Personal information
- Born: November 24, 1931 Altoona, Pennsylvania, U.S.
- Died: May 21, 2010 (aged 78) Broomfield, Colorado, U.S.
- Listed height: 6 ft 1 in (1.85 m)
- Listed weight: 252 lb (114 kg)

Career information
- High school: Lemoyne (Lemoyne, Pennsylvania)
- College: Maryland (1951–1953)
- NFL draft: 1953: 5th round, 55th overall pick

Career history

Playing
- Chicago Bears (1954–1965); Washington Redskins (1966);

Coaching
- Denver Broncos (1967–1971) Defensive line coach; Buffalo Bills (1972–1975) Defensive line coach; Denver Broncos (1976–1987) Defensive line coach; Cleveland Browns (1989–1990) Strength and conditioning coach; New England Patriots (1991–1992) Defensive line coach; Scottish Claymores (1998) Defensive line coach;

Awards and highlights
- NFL champion (1963); 2× First-team All-Pro (1955, 1956); Second-team All-Pro (1960); 7× Pro Bowl (1955–1961); 100 greatest Bears of All-Time; National champion (1953); Unanimous All-American (1953); First-team All-ACC (1953); First-team All-Southern (1952);

Career NFL statistics
- Games played: 157
- Games started: 127
- Fumble recoveries: 7
- Sacks: 14
- Stats at Pro Football Reference
- Pro Football Hall of Fame
- College Football Hall of Fame

= Stan Jones (American football) =

American football player and coach (1931–2010)

Stanley Paul Jones (November 24, 1931 – May 21, 2010) was an American professional football guard and defensive tackle who played in the National Football League (NFL) for the Chicago Bears and the Washington Redskins. He was inducted into the Pro Football Hall of Fame in 1991. Jones is credited as the first professional player to use weight training to improve his conditioning for football.

==Early life==
Jones was born in Altoona, Pennsylvania, but grew up in the Harrisburg area after his father, a telephone company employee, was transferred to that area. He then played football at Lemoyne High School in Lemoyne, Pennsylvania. He attended the University of Maryland, where he was a member of the Sigma Nu fraternity.

==College career==
Jones attended the University of Maryland, where he played college football as a tackle. He was a unanimous All-American selection in 1953. Jones was on some of the most successful Maryland teams. The Terps were co-champions with Virginia Military Institute in 1951 in the Southern Conference. In 1953, they played in the Atlantic Coast Conference and were co-champions with Duke University. That year, they were also named the national champions. Jones was awarded the Knute Rockne Memorial Trophy as the nation's outstanding lineman and the school awarded him the Anthony Nardo Award as the team's best lineman. He then played in the College All-Star Game against the Detroit Lions.

==Professional career==

"He was a leader, somebody you look up to.
I'll tell you one thing, he could lift the side
of a house. He was one strong son of a gun."
— Fred Williams, on Jones' ability.

Jones was drafted 55th overall in the fifth round of the 1953 NFL draft by the Chicago Bears and started in 1954 as an offensive tackle. In 1955, Jones switched to guard and, for the next eight seasons, was a fixture at that position and one of the NFL's most highly respected guards.
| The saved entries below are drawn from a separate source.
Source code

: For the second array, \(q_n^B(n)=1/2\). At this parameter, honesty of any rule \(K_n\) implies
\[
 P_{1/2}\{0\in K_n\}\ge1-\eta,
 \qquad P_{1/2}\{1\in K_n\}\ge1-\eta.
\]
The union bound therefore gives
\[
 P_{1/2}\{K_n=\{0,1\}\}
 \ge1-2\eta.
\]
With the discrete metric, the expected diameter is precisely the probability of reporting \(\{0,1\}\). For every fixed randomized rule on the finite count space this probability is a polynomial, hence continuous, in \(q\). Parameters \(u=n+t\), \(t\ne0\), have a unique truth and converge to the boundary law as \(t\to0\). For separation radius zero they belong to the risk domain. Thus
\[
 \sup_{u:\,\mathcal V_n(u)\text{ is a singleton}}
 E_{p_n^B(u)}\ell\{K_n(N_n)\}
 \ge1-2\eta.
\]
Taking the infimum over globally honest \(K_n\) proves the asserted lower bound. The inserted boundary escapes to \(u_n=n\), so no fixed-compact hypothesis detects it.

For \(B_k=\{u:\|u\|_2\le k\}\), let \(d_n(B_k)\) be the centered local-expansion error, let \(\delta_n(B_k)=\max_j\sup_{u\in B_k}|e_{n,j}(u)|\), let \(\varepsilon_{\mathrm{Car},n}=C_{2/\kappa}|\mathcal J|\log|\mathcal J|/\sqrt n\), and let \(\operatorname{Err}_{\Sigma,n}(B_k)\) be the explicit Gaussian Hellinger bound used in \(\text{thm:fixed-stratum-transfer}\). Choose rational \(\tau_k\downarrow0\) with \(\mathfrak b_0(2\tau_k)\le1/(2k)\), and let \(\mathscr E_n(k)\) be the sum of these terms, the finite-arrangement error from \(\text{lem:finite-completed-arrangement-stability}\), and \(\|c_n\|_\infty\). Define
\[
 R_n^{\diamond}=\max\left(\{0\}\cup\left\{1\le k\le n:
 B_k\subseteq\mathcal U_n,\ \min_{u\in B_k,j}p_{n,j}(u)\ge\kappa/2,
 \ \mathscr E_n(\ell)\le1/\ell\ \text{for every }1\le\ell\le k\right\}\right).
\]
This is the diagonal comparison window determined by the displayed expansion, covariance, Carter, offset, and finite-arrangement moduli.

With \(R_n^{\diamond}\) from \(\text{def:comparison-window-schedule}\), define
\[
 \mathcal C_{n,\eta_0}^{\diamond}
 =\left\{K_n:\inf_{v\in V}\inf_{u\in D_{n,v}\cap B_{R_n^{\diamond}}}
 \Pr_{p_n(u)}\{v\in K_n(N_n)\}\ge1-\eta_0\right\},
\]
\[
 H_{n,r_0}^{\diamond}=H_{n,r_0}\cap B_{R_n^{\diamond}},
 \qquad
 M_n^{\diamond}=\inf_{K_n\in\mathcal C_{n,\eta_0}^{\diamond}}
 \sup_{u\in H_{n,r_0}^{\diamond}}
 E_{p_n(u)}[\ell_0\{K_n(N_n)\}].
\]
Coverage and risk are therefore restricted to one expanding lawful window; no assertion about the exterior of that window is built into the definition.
When the Bears needed help on defense in 1962, assistant coach George Allen decided that Jones could help at defensive tackle. He played both ways in 1962 and then switched to defensive tackle permanently in 1963.

After 1965, Bears coach George Halas agreed, as a favor to Jones, to trade him to the Washington Redskins so that he could play a final season near his home in Rockville, Maryland. He retired after the 1966 season.
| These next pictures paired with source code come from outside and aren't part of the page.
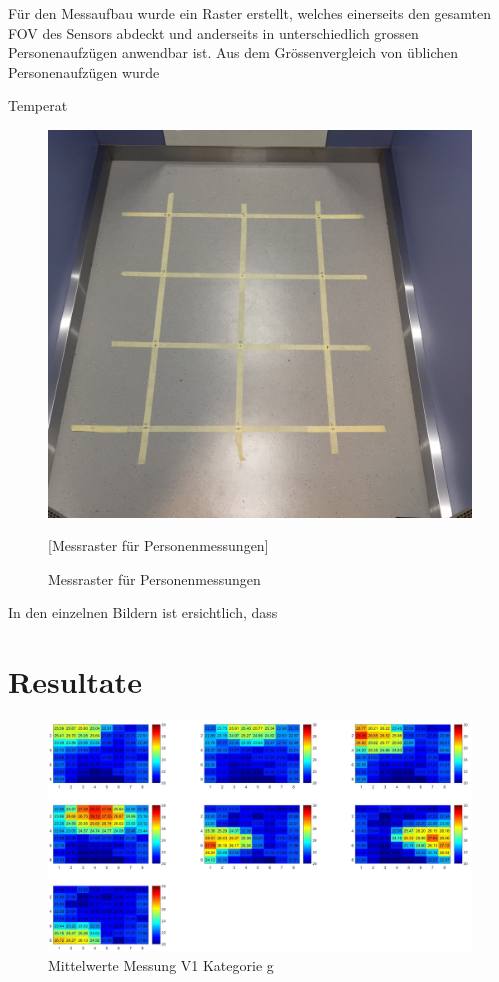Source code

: Für den Messaufbau wurde ein Raster erstellt, welches einerseits den gesamten \ac{FOV} des Sensors abdeckt und anderseits in unterschiedlich grossen Personenaufzügen anwendbar ist. Aus dem Grössenvergleich von üblichen Personenaufzügen wurde



Temperat


\begin{figure}[H]
	\centering
	\includegraphics[width=1.0\textwidth, angle=0]{fig/Messraster.JPG}
	\caption{Messraster für Personenmessungen}[Messraster für Personenmessungen]
	\label{fig:p1gallpositionsmean}
\end{figure}

In den einzelnen Bildern ist ersichtlich, dass 

\section{Resultate}


\begin{figure}[H]
	\centering
	\includegraphics[width=1.0\textwidth]{fig/p1_g_Allpositions_mean}
	\caption[Mittelwerte Messung V1 Kategorie g]{Mittelwerte Messung V1 Kategorie g}
	\label{fig:p1gallpositionsmean}
\end{figure}

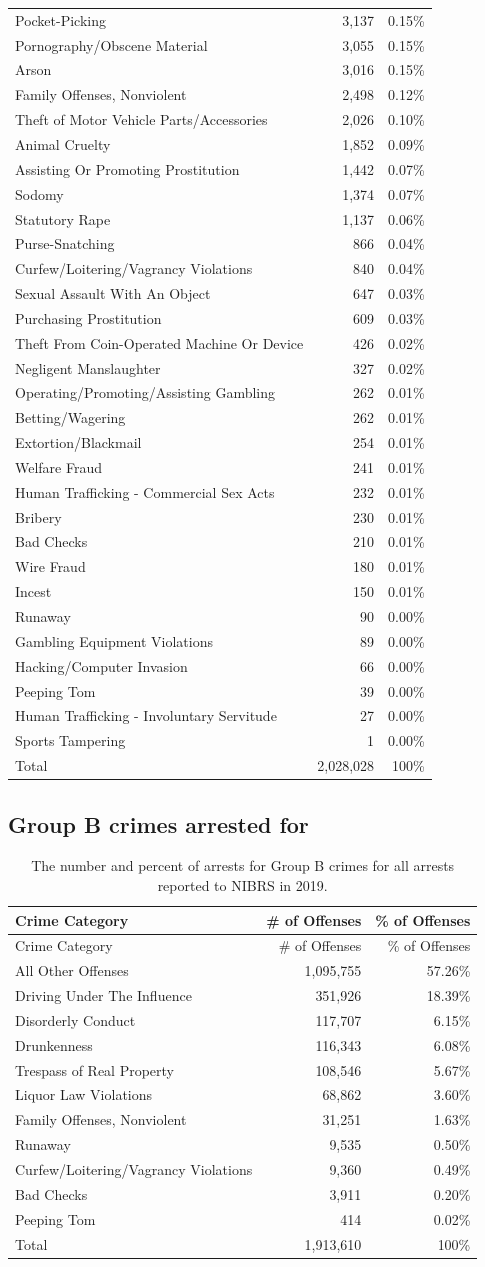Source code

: \documentclass[
  12pt,
  openany]{book}
\begin{document}
\begin{longtable}[]{@{}lrr@{}}
Pocket-Picking & 3,137 & 0.15\%\tabularnewline
Pornography/Obscene Material & 3,055 & 0.15\%\tabularnewline
Arson & 3,016 & 0.15\%\tabularnewline
Family Offenses, Nonviolent & 2,498 & 0.12\%\tabularnewline
Theft of Motor Vehicle Parts/Accessories & 2,026 & 0.10\%\tabularnewline
Animal Cruelty & 1,852 & 0.09\%\tabularnewline
Assisting Or Promoting Prostitution & 1,442 & 0.07\%\tabularnewline
Sodomy & 1,374 & 0.07\%\tabularnewline
Statutory Rape & 1,137 & 0.06\%\tabularnewline
Purse-Snatching & 866 & 0.04\%\tabularnewline
Curfew/Loitering/Vagrancy Violations & 840 & 0.04\%\tabularnewline
Sexual Assault With An Object & 647 & 0.03\%\tabularnewline
Purchasing Prostitution & 609 & 0.03\%\tabularnewline
Theft From Coin-Operated Machine Or Device & 426 & 0.02\%\tabularnewline
Negligent Manslaughter & 327 & 0.02\%\tabularnewline
Operating/Promoting/Assisting Gambling & 262 & 0.01\%\tabularnewline
Betting/Wagering & 262 & 0.01\%\tabularnewline
Extortion/Blackmail & 254 & 0.01\%\tabularnewline
Welfare Fraud & 241 & 0.01\%\tabularnewline
Human Trafficking - Commercial Sex Acts & 232 & 0.01\%\tabularnewline
Bribery & 230 & 0.01\%\tabularnewline
Bad Checks & 210 & 0.01\%\tabularnewline
Wire Fraud & 180 & 0.01\%\tabularnewline
Incest & 150 & 0.01\%\tabularnewline
Runaway & 90 & 0.00\%\tabularnewline
Gambling Equipment Violations & 89 & 0.00\%\tabularnewline
Hacking/Computer Invasion & 66 & 0.00\%\tabularnewline
Peeping Tom & 39 & 0.00\%\tabularnewline
Human Trafficking - Involuntary Servitude & 27 & 0.00\%\tabularnewline
Sports Tampering & 1 & 0.00\%\tabularnewline
Total & 2,028,028 & 100\%\tabularnewline
\bottomrule
\end{longtable}

\hypertarget{group-b-crimes-arrested-for}{%
\subsection{Group B crimes arrested for}\label{group-b-crimes-arrested-for}}

\begin{longtable}[]{@{}lrr@{}}
\caption{\label{tab:GroupBarresteeCrime}The number and percent of arrests for Group B crimes for all arrests reported to NIBRS in 2019.}\tabularnewline
\toprule
Crime Category & \# of Offenses & \% of Offenses\tabularnewline
\midrule
\endfirsthead
\toprule
Crime Category & \# of Offenses & \% of Offenses\tabularnewline
\midrule
\endhead
All Other Offenses & 1,095,755 & 57.26\%\tabularnewline
Driving Under The Influence & 351,926 & 18.39\%\tabularnewline
Disorderly Conduct & 117,707 & 6.15\%\tabularnewline
Drunkenness & 116,343 & 6.08\%\tabularnewline
Trespass of Real Property & 108,546 & 5.67\%\tabularnewline
Liquor Law Violations & 68,862 & 3.60\%\tabularnewline
Family Offenses, Nonviolent & 31,251 & 1.63\%\tabularnewline
Runaway & 9,535 & 0.50\%\tabularnewline
Curfew/Loitering/Vagrancy Violations & 9,360 & 0.49\%\tabularnewline
Bad Checks & 3,911 & 0.20\%\tabularnewline
Peeping Tom & 414 & 0.02\%\tabularnewline
Total & 1,913,610 & 100\%\tabularnewline
\bottomrule
\end{longtable}
\end{document}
Jones missed only two games his first 11 seasons, was an All-Pro guard in 1955, 1956, 1959, and 1960, and played in seven straight Pro Bowls following the 1955 through 1961 seasons. He has also been credited as the first professional player to use weight training for football conditioning.

==Coaching career==
After playing football, Jones became an assistant coach for the Denver Broncos, Buffalo Bills, Cleveland Browns, and the New England Patriots. He later went back to work, this time as a defensive line coach for the Scottish Claymores of NFL Europe.
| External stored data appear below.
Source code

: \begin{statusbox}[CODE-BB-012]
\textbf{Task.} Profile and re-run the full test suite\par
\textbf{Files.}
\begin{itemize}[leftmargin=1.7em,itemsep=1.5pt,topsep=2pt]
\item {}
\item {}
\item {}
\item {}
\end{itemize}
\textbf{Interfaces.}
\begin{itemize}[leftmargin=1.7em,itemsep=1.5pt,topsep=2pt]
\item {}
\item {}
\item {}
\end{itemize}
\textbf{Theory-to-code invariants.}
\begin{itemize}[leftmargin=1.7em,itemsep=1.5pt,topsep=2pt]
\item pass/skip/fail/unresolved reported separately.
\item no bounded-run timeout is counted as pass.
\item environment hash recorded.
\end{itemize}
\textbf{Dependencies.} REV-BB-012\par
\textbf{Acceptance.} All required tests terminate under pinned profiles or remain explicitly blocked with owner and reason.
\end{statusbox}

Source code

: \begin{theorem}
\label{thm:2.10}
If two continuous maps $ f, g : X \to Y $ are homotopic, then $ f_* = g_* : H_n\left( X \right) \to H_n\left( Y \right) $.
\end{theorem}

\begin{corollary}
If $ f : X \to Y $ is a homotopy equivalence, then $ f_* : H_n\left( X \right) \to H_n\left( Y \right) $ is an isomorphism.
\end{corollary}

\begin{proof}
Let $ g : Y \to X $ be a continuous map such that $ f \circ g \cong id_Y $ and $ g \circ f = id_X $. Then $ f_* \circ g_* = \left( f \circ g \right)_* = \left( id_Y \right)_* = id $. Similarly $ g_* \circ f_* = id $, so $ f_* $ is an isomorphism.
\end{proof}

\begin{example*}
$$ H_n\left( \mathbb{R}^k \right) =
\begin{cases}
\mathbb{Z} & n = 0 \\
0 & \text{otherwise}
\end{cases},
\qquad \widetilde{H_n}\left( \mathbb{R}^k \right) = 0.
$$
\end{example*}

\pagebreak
During the mid-1950s Jones also worked in the off-season teaching physical education in the Montgomery County elementary schools.

==Honors==
Jones is a member of the Pro Football Hall of Fame and College Football Hall of Fame. In 1977, he made the Atlantic Coast Conference 25-year team. Jones died on May 21, 2010, from complications of a stroke. He had a heart attack which triggered his death. Jones was also named to the Pennsylvania Sports Hall of Fame.